Let's check some axioms.

(+i) (Additive Closure) \((f_{1} + f_{2})(n)=f_{1}(n) +f_{2}(n)\) is indeed a function \(\mathbb{N} \rightarrow \Re\), since the sum of two real numbers is a real number.

(+iv) (Zero) We need to propose a zero vector. The constant zero function \(g(n) = 0\) works because then \(f(n) + g(n) = f(n) + 0 = f(n)\).

The other axioms should also be checked. This can be done using properties of the real numbers.

**Example 52 (**The space of functions of one real variable.)

\[ \mathbb{R}^\mathbb{R} = \{f \mid f \colon \Re \to \Re \} \]

The addition is point-wise $$(f+g)(x)=f(x)+g(x)\, ,$$ as is scalar multiplication $$c\cdot f(x)=cf(x)\, .$$ To check that \(\Re^{\Re}\) is a vector space use the properties of addition of functions and scalar multiplication of functions as in the previous example.

We can not write out an explicit definition for one of these functions either, there are not only infinitely many components, but even infinitely many components between any two components! You are familiar with algebraic definitions like \(f(x)=e^{x^{2}-x+5}\). However, most vectors in this vector space can not be defined algebraically. For example, the nowhere continuous function

$$f(x) = \left\{\begin{matrix}1,~~ x\in \mathbb{Q}\\ 0,~~ x\notin \mathbb{Q}\end{matrix}\right.$$

Example 53

\(\Re^{ \{*, \star, \# \}} = \{ f : \{*, \star, \# \} \to \Re \}\). Again, the properties of addition and scalar multiplication of functions show that this is a vector space.

You can probably figure out how to show that \(\Re^{S}\) is vector space for any set \(S\).

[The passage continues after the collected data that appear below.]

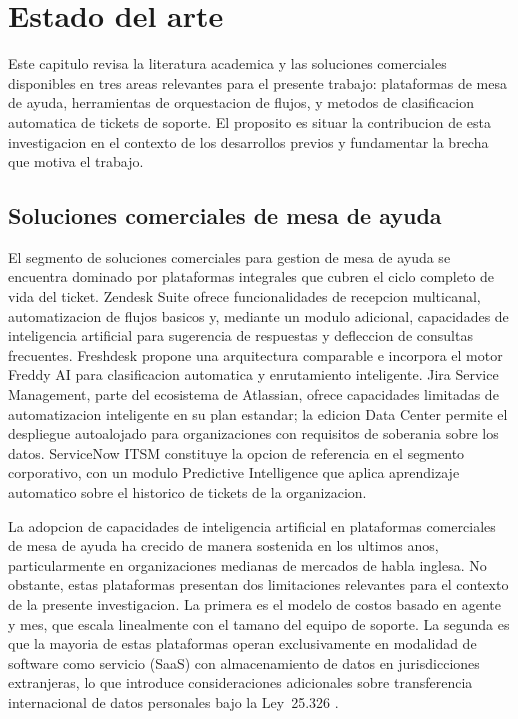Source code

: \section{Estado del arte}

Este capitulo revisa la literatura academica y las soluciones comerciales disponibles en tres areas relevantes para el presente trabajo: plataformas de mesa de ayuda, herramientas de orquestacion de flujos, y metodos de clasificacion automatica de tickets de soporte. El proposito es situar la contribucion de esta investigacion en el contexto de los desarrollos previos y fundamentar la brecha que motiva el trabajo.

\subsection{Soluciones comerciales de mesa de ayuda}

El segmento de soluciones comerciales para gestion de mesa de ayuda se encuentra dominado por plataformas integrales que cubren el ciclo completo de vida del ticket. Zendesk Suite ofrece funcionalidades de recepcion multicanal, automatizacion de flujos basicos y, mediante un modulo adicional, capacidades de inteligencia artificial para sugerencia de respuestas y defleccion de consultas frecuentes. Freshdesk propone una arquitectura comparable e incorpora el motor Freddy AI para clasificacion automatica y enrutamiento inteligente. Jira Service Management, parte del ecosistema de Atlassian, ofrece capacidades limitadas de automatizacion inteligente en su plan estandar; la edicion Data Center permite el despliegue autoalojado para organizaciones con requisitos de soberania sobre los datos. ServiceNow ITSM constituye la opcion de referencia en el segmento corporativo, con un modulo Predictive Intelligence que aplica aprendizaje automatico sobre el historico de tickets de la organizacion.

La adopcion de capacidades de inteligencia artificial en plataformas comerciales de mesa de ayuda ha crecido de manera sostenida en los ultimos anos, particularmente en organizaciones medianas de mercados de habla inglesa. No obstante, estas plataformas presentan dos limitaciones relevantes para el contexto de la presente investigacion. La primera es el modelo de costos basado en agente y mes, que escala linealmente con el tamano del equipo de soporte. La segunda es que la mayoria de estas plataformas operan exclusivamente en modalidad de software como servicio (SaaS) con almacenamiento de datos en jurisdicciones extranjeras, lo que introduce consideraciones adicionales sobre transferencia internacional de datos personales bajo la Ley~25.326 \parencite{Ley25326_2000}.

This might lead you to guess that all vector spaces are of the form \(\Re^{S}\) for some set \(S\). The following is a counterexample.

Example 54

Another very important example of a vector space is the space of all differentiable functions:

\[\left\{ f \colon \Re\rightarrow \Re \, \Big|\, \frac{d}{dx}f \text{ exists} \right\}.\]

From calculus, we know that the sum of any two differentiable functions is differentiable, since the derivative distributes over addition. A scalar multiple of a function is also differentiable, since the derivative commutes with scalar multiplication (\(\frac{d}{d x}(cf)=c\frac{d}{dx}f\)). The zero function is just the function such that \(0(x)=0\) for every \(x\). The rest of the vector space properties are inherited from addition and scalar multiplication in \(\Re\).

Similarly, the set of functions with at least \(k\) derivatives is always a vector space, as is the space of functions with infinitely many derivatives. None of these examples can be written as \(\Re{S}\) for some set \(S\). Despite our emphasis on such examples, it is also not true that all vector spaces consist of functions. Examples are somewhat esoteric, so we omit them.

Another important class of examples is vector spaces that live inside \(\Re^{n}\) but are not themselves \(\Re^{n}\).

**Example 55 **(Solution set to a homogeneous linear equation.)

Let

\[ M = \begin{pmatrix}

1 & 1 &1 \\

2&2&2 \\

3&3&3

\end{pmatrix}.\]

The solution set to the homogeneous equation \(Mx=0\) is

$$\left\{ c_1\begin{pmatrix}-1\\1\\0\end{pmatrix} + c_2 \begin{pmatrix}-1\\0\\1\end{pmatrix} \middle\vert c_1,c_2\in \Re \right\}.$$

This set is not equal to \(\Re^{3}\) since it does not contain, for example, \(\begin{pmatrix}1\\0\\0\end{pmatrix}\).

The sum of any two solutions is a solution, for example

$$

\left[ 2\begin{pmatrix}-1\\1\\0\end{pmatrix} + 3 \begin{pmatrix}-1\\0\\1\end{pmatrix} \right]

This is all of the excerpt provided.